The temperature-dependent release of core constituents from isolated chromaffin granules in isotonic sucrose has been a controversial and puzzling phenomenon that has been interpreted either as selective catecholamine efflux from different catecholamine pools or as temperature-dependent lysis. We have analysed the kinetics, temperature dependence and physical basis of this process. Our results demonstrate that, upon increasing the ambient temperature, chromaffin granules show a shift in their osmotic fragility to higher osmolarities, which is linearly dependent on temperature and leads to measurable lysis in 0.26 M buffered sucrose at temperatures above 12 degrees C. It is possible to demonstrate both protein and dopamine beta-hydroxylase release when lysis as a function of temperature is measured in 0.26 M buffered sucrose. Real time measurements of the lysis kinetics were recorded on cassettes and analysed by a computer program for exponential decay kinetics. It is shown that the temperature-dependent lysis proceeds in two separate phases, the fast one of which is associated with temperature-dependent shift in the osmotic fragility curve. It has no characteristics of any exponential decay kinetics. The slow phase, when followed over several hours, leads to complete lysis of the granules in a sigmoidal time course at 30 degrees C. We conclude from the absence of exponentiality that there is no basis on which to assume the existence of different catecholamine pools. The fast phase of temperature-dependent lysis can be best explained as a simple temperature-dependent increase of the granule core solution's osmotic pressure, while the slow phase is probably caused by sucrose permeation into the granules. On the basis of these results, we warn against any efflux experiments measuring the temperature-dependent transmitter release from secretory vesicles with highly concentrated core solutions.

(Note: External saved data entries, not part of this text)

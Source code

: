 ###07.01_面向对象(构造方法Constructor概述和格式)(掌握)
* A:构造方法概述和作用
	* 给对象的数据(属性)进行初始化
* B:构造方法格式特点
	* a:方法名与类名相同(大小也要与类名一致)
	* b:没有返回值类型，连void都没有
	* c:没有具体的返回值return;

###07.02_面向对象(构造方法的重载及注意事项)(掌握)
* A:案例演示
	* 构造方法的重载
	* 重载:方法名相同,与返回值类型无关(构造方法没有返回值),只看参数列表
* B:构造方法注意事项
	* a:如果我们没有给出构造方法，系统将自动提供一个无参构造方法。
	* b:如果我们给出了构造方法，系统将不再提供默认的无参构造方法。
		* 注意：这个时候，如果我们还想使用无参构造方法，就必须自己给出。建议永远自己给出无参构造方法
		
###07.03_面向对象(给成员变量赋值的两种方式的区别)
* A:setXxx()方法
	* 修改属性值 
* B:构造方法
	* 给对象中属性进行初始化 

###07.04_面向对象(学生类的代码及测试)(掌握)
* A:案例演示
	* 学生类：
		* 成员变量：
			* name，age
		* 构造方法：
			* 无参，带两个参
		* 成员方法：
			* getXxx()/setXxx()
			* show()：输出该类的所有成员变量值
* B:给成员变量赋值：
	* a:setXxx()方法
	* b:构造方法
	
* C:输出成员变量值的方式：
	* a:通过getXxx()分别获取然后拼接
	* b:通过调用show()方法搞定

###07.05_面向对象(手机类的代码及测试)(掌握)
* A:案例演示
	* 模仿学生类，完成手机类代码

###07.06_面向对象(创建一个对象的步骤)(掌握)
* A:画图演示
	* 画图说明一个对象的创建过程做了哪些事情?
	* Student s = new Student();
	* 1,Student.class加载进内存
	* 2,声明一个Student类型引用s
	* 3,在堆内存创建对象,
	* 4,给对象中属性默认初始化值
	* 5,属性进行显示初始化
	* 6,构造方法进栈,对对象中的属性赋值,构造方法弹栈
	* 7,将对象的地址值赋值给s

Characteristics and determinants of osmotic lysis in chromaffin granules

(1) Using isolated bovine chromaffin granules, we demonstrate that osmotic lysis is not a random process and establish the osmotic pressure dependence of osmotic lysis in chromaffin granules, the so-called osmotic fragility curve. (2) We show by measuring the release of constituents of the granule core and correlating these with changes in spectroscopic parameters (turbidity and endogenous catecholamine fluorescence), that the latter can be safely used to measure lysis. (3) Within a particular granule population, noradrenaline granules lyse at higher osmolarities than adrenaline granules, suggesting a higher core osmolarity of the noradrenaline granules. (4) The size distribution of chromaffin granules as a function of lysis was determined by the use of whole mount electron microscopy. It is shown that the mean size of chromaffin granules decreases as a function of lysis. (5) On the basis of theoretical considerations three alternative models of the sequence of osmotic lysis in chromaffin granules are proposed. The experimental results best support a model which postulates that during partial osmotic lysis, granule membranes reseal into smaller vesicles after graded release of contents. The osmotic fragility would represent several cycles of lysis and resealing and would not be a reflection of the distribution of osmotic pressures in the granule population.